Örgütün gizli haberleşme programı ByLock kullanmadığını, bu yönde bir iddia da bulunmadığını söyleyen Altan, "Bana ait olduğu ileri sürülen kod ismini iddianameden öğrendim, karşılıklı mesajların gönderildiği şahıslarla herhangi bir ilişkim bulunmamaktadır. Tutarsız ve anlamsız yazışmalar beni bağlamaz." dedi.
- "Patates hat" suçlamasını reddetti
Sanık Altan, örgüt tarafından kendisine "patates hat" denilen gizli hat verildiği iddiasını da kabul etmedi. Altan, kullandığı tek bir telefon hattı bulunduğunu, adına kayıtlı diğer iki hattın eşi ve babası tarafından kullanıldığını, bunların dışında herhangi bir telefonunun bulunmadığını savundu.
Gözaltına alındığı gün evde telefonlarına, bilgisayarlara el konulduğunu, böyle bir hattın evinde ele geçirilmediğini anlatan Altan, "Patates hat" denilen hattın HTS incelemesinde gözaltına alındıktan sonra da kullanıldığının görüldüğünü, bu durumun hattın kendisinde bulunmadığının kanıtı olduğunu öne sürdü.
Örgütün sivil imamlarıyla yurt dışına çıktığı iddiasını da reddeden Altan, iddia edilen tarihte Anayasa Mahkemesinin resmi gezisi nedeniyle Almanya'ya gittiğini, gezide Anayasa Mahkemesi Başkanı Zühtü Arslan ve diğer bazı üyelerin de bulunduğunu belirterek, geziye ilişkin fotoğrafları heyete sundu.
Alparslan Altan, Anayasa Mahkemesinin kendisiyle ilgili ihraç kararını da eleştirerek, kararın Mahkemenin ve Avrupa İnsan Hakları Mahkemesi'nin (AİHM) içtihatlarına aykırı olduğu savunmasını yaptı.
Altan, Anayasa Mahkemesine yaptığı bireysel başvuruya yönelik kararın reddedilmesini de "Anayasa Mahkemesi bu davada bireysel başvuruyu inceleyen bir insan hakları mahkemesi gibi değil, sanığı mahkum etmeye çalışan taraflı bir alt mahkeme hakimi gibi davranmıştır. Bu karar da mahkeme ilkelerine ve AİHM içtihatlarına aykırıdır." sözleriyle değerlendirdi.

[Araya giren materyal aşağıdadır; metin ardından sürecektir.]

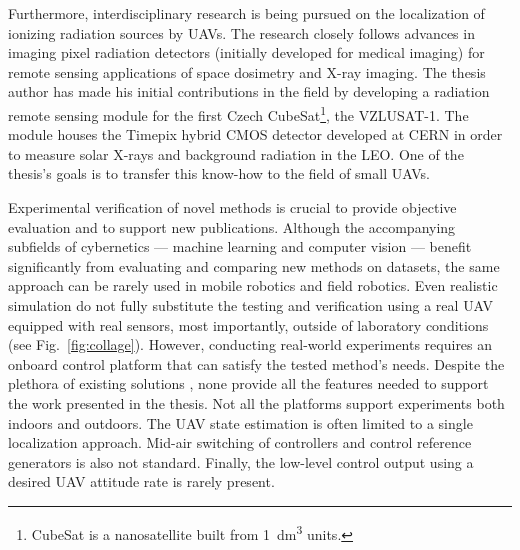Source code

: \documentclass[a4paper,11pt,twoside,openright]{book}
\newcommand{\reffig}[1]{Fig.~\ref{#1}}
\begin{document}
Furthermore, interdisciplinary research is being pursued on the localization of ionizing radiation sources by \acp{UAV}.
The research closely follows advances in imaging pixel radiation detectors (initially developed for medical imaging) for remote sensing applications of space dosimetry and X-ray imaging.
The thesis author has made his initial contributions in the field by developing a radiation remote sensing module for the first Czech CubeSat\footnote{CubeSat is a nanosatellite built from \SI{1}{\deci\meter\cubed} units.}, the \acs{VZLU}SAT-1.
The module houses the Timepix \cite{llopart2007timepix} hybrid \acs{CMOS} detector developed at CERN in order to measure solar X-rays and background radiation in the \ac{LEO}.
One of the thesis's goals is to transfer this know-how to the field of small \aclp{UAV}.

Experimental verification of novel methods is crucial to provide objective evaluation and to support new publications.
Although the accompanying subfields of cybernetics --- machine learning and computer vision --- benefit significantly from evaluating and comparing new methods on datasets, the same approach can be rarely used in mobile robotics and field robotics.
Even realistic simulation do not fully substitute the testing and verification using a real \ac{UAV} equipped with real sensors, most importantly, outside of laboratory conditions (see \reffig{fig:collage}).
However, conducting real-world experiments requires an onboard control platform that can satisfy the tested method's needs.
Despite the plethora of existing solutions \cite{sanchez2016aerostack, xiao2020xtdrone, furrer2016rotors, schmittle2018openuav, abeywardena2015design, mellado2013mavwork}, none provide all the features needed to support the work presented in the thesis.
Not all the platforms support experiments both indoors and outdoors.
The \ac{UAV} state estimation is often limited to a single localization approach.
Mid-air switching of controllers and control reference generators is also not standard.
Finally, the low-level control output using a desired \ac{UAV} attitude rate is rarely present.

\end{document}
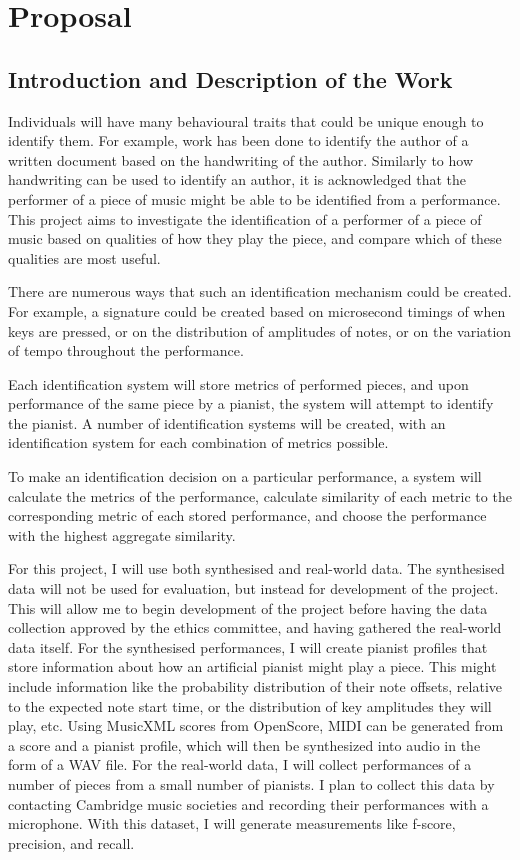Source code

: \documentclass[oneside, 12pt]{book}
\begin{document}

\chapter*{Proposal}

\section*{Introduction and Description of the Work}

Individuals will have many behavioural traits that could be unique enough to identify them. For example, work has been done to identify the author of a written document based on the handwriting of the author. Similarly to how handwriting can be used to identify an author, it is acknowledged that the performer of a piece of music might be able to be identified from a performance. This project aims to investigate the identification of a performer of a piece of music based on qualities of how they play the piece, and compare which of these qualities are most useful.

There are numerous ways that such an identification mechanism could be created. For example, a signature could be created based on microsecond timings of when keys are pressed, or on the distribution of amplitudes of notes, or on the variation of tempo throughout the performance.

Each identification system will store metrics of performed pieces, and upon performance of the same piece by a pianist, the system will attempt to identify the pianist. A number of identification systems will be created, with an identification system for each combination of metrics possible.

To make an identification decision on a particular performance, a system will calculate the metrics of the performance, calculate similarity of each metric to the corresponding metric of each stored performance, and choose the performance with the highest aggregate similarity.

For this project, I will use both synthesised and real-world data. The synthesised data will not be used for evaluation, but instead for development of the project. This will allow me to begin development of the project before having the data collection approved by the ethics committee, and having gathered the real-world data itself. For the synthesised performances, I will create pianist profiles that store information about how an artificial pianist might play a piece. This might include information like the probability distribution of their note offsets, relative to the expected note start time, or the distribution of key amplitudes they will play, etc. Using MusicXML scores from OpenScore, MIDI can be generated from a score and a pianist profile, which will then be synthesized into audio in the form of a WAV file. For the real-world data, I will collect performances of a number of pieces from a small number of pianists. I plan to collect this data by contacting Cambridge music societies and recording their performances with a microphone. With this dataset, I will generate measurements like f-score, precision, and recall.
\end{document}
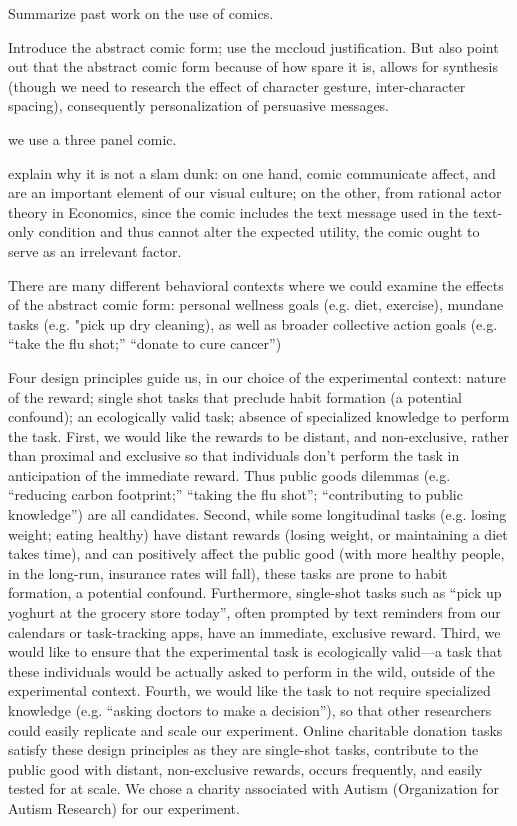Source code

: Summarize past work on the use of comics.


Introduce the abstract comic form; use the mccloud justification. But also point out that the abstract comic form because of how spare it is, allows for synthesis (though we need to research the effect of character gesture, inter-character spacing), consequently personalization of persuasive messages.

we use a three panel comic.

explain why it is not a slam dunk: on one hand, comic communicate affect, and are an important element of our visual culture; on the other, from rational actor theory in Economics, since the comic includes the text message used in the text-only condition and thus cannot alter the expected utility, the comic ought to serve as an irrelevant factor. 
 

There are many different behavioral contexts where we could examine the effects of the abstract comic form: personal wellness goals (e.g. diet, exercise), mundane tasks (e.g. "pick up dry cleaning), as well as broader collective action goals (e.g. ``take the flu shot;'' ``donate to cure cancer'')

Four design principles guide us, in our choice of the experimental context: nature of the reward; single shot tasks that preclude habit formation (a potential confound); an ecologically valid task; absence of specialized knowledge to perform the task. First, we would like the rewards to be distant, and non-exclusive, rather than proximal and exclusive so that individuals don't perform the task in anticipation of the immediate reward. Thus public goods dilemmas (e.g. ``reducing carbon footprint;'' ``taking the flu shot''; ``contributing to public knowledge'') are all candidates. Second, while some longitudinal tasks (e.g. losing weight; eating healthy) have distant rewards (losing weight, or maintaining a diet takes time), and can positively affect the public good (with more healthy people, in the long-run, insurance rates will fall), these tasks are prone to habit formation, a potential confound. Furthermore, single-shot tasks such as ``pick up yoghurt at the grocery store today'', often prompted by text reminders from our calendars or task-tracking apps, have an immediate, exclusive reward. Third, we would like to ensure that the experimental task is ecologically valid---a task that these individuals would be actually asked to perform in the wild, outside of the experimental context. Fourth, we would like the task to not require specialized knowledge (e.g. ``asking doctors to make a decision''), so that other researchers could easily replicate and scale our experiment. Online charitable donation tasks satisfy these design principles as they are single-shot tasks, contribute to the public good with distant, non-exclusive rewards, occurs frequently, and easily tested for at scale. We chose a charity associated with Autism (Organization for Autism Research) for our experiment.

Sanık Altan, savunmasının sonunda tahliye ve beraat talep etti.
Daha sonra Mahkeme Başkanı Burhan Karaloğlu, dosyaya gelen bilgi ve belgeleri okudu.

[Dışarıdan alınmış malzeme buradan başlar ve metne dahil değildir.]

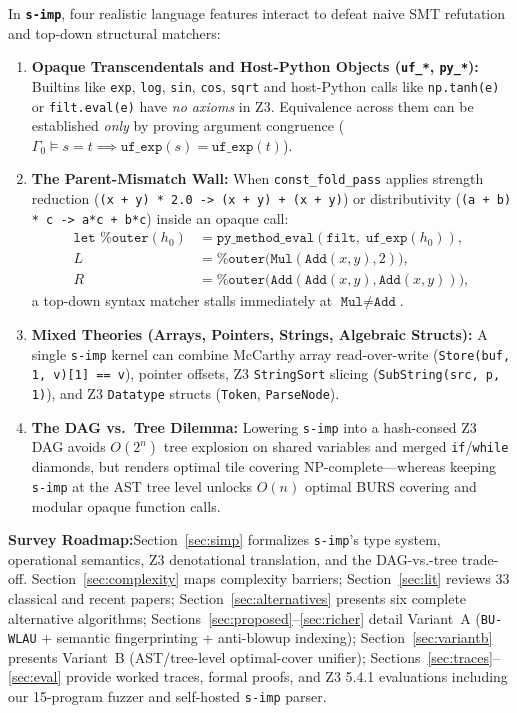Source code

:\documentclass[11pt,a4paper]{article}
\newcommand{\takeaway}[2]{%
  \vspace{6pt}\noindent\colorbox{primary!8}{%
    \parbox{\dimexpr\linewidth-2\fboxsep\relax}{%
      \vspace{4pt}\textbf{\color{primary}#1:}\hspace{0.5em}#2\vspace{4pt}%
    }%
  }\vspace{6pt}%
}
\begin{document}
In \textbf{\texttt{s-imp}}, four realistic language features interact to defeat naive SMT refutation and top-down structural matchers:
\begin{enumerate}
  \item \textbf{Opaque Transcendentals and Host-Python Objects (\texttt{uf\_*}, \texttt{py\_*}):} Builtins like \texttt{exp}, \texttt{log}, \texttt{sin}, \texttt{cos}, \texttt{sqrt} and host-Python calls like \texttt{np.tanh(e)} or \texttt{filt.eval(e)} have \emph{no axioms} in Z3. Equivalence across them can be established \emph{only} by proving argument congruence ($\Gamma_0 \models s = t \implies \texttt{uf\_exp}(s) = \texttt{uf\_exp}(t)$).
  \item \textbf{The Parent-Mismatch Wall:} When \texttt{const\_fold\_pass} applies strength reduction (\texttt{(x + y) * 2.0 -> (x + y) + (x + y)}) or distributivity (\texttt{(a + b) * c -> a*c + b*c}) inside an opaque call:
  \begin{align*}
    \texttt{let \%outer}(h_0) &= \texttt{py\_method\_eval}(\texttt{filt},\; \texttt{uf\_exp}(h_0)), \\
    L &= \texttt{\%outer}\big(\texttt{Mul}(\texttt{Add}(x, y), 2)\big), \\
    R &= \texttt{\%outer}\big(\texttt{Add}(\texttt{Add}(x, y), \texttt{Add}(x, y))\big),
  \end{align*}
  a top-down syntax matcher stalls immediately at $\texttt{Mul} \neq \texttt{Add}$.
  \item \textbf{Mixed Theories (Arrays, Pointers, Strings, Algebraic Structs):} A single \texttt{s-imp} kernel can combine McCarthy array read-over-write (\texttt{Store(buf, 1, v)[1] == v}), pointer offsets, Z3 \texttt{StringSort} slicing (\texttt{SubString(src, p, 1)}), and Z3 \texttt{Datatype} structs (\texttt{Token}, \texttt{ParseNode}).
  \item \textbf{The DAG vs.\ Tree Dilemma:} Lowering \texttt{s-imp} into a hash-consed Z3 DAG avoids $O(2^n)$ tree explosion on shared variables and merged \texttt{if}/\texttt{while} diamonds, but renders optimal tile covering NP-complete---whereas keeping \texttt{s-imp} at the AST tree level unlocks $O(n)$ optimal BURS covering and modular opaque function calls.
\end{enumerate}

\takeaway{Survey Roadmap}{Section~\ref{sec:simp} formalizes \texttt{s-imp}'s type system, operational semantics, Z3 denotational translation, and the DAG-vs.-tree trade-off. Section~\ref{sec:complexity} maps complexity barriers; Section~\ref{sec:lit} reviews 33 classical and recent papers; Section~\ref{sec:alternatives} presents six complete alternative algorithms; Sections~\ref{sec:proposed}--\ref{sec:richer} detail Variant~A (\texttt{BU-WLAU} + semantic fingerprinting + anti-blowup indexing); Section~\ref{sec:variantb} presents Variant~B (AST/tree-level optimal-cover unifier); Sections~\ref{sec:traces}--\ref{sec:eval} provide worked traces, formal proofs, and Z3 5.4.1 evaluations including our 15-program fuzzer and self-hosted \texttt{s-imp} parser.}
\end{document}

Karaloğlu, sanığın Bank Asya'da hesabının olmadığını, terör örgütü tepe yöneticileriyle irtibatına rastlanmadığını, adına kullandığı telefon hatlarında ByLock bulunmadığını aktardı.
Başkan Karaloğlu, Altan'a gözaltı sırasında el konulan telefonunun şifresi bilinmediğinden imajının alınamadığını söyledi ve şifreyi sordu. Altan, şifreyi hatırlamadığını, parmak izi kullandığını belirtti.
Altan'ın avukatı Erol Aras da eski Anayasa Mahkemesi Başkanı Haşim Kılıç'ın tanık olarak dinlenmesine karar verilmesini isteyerek, tahliye talebinde bulundu.
Verilen aranın ardından toplanan mahkeme heyeti, sanığın tutukluluk halinin devamına karar verdi.
Altan'ın şifresi bilinmeyen telefonunun gelecek celse duruşmaya getirilmesi ve parmak iziyle açılması nedeniyle imajının alınması için teknik elemanların ekipmanıyla duruşmada hazır edilmesi kararlaştırıldı.
Eski Anayasa Mahkemesi Başkanı Haşim Kılıç ile sanık hakkında ifade veren eski Anayasa Mahkemesi raportörü Recep Ünal'ın tanık olarak dinlenmesine, duruşmanın 27 Eylül'e bırakılmasına karar verildi.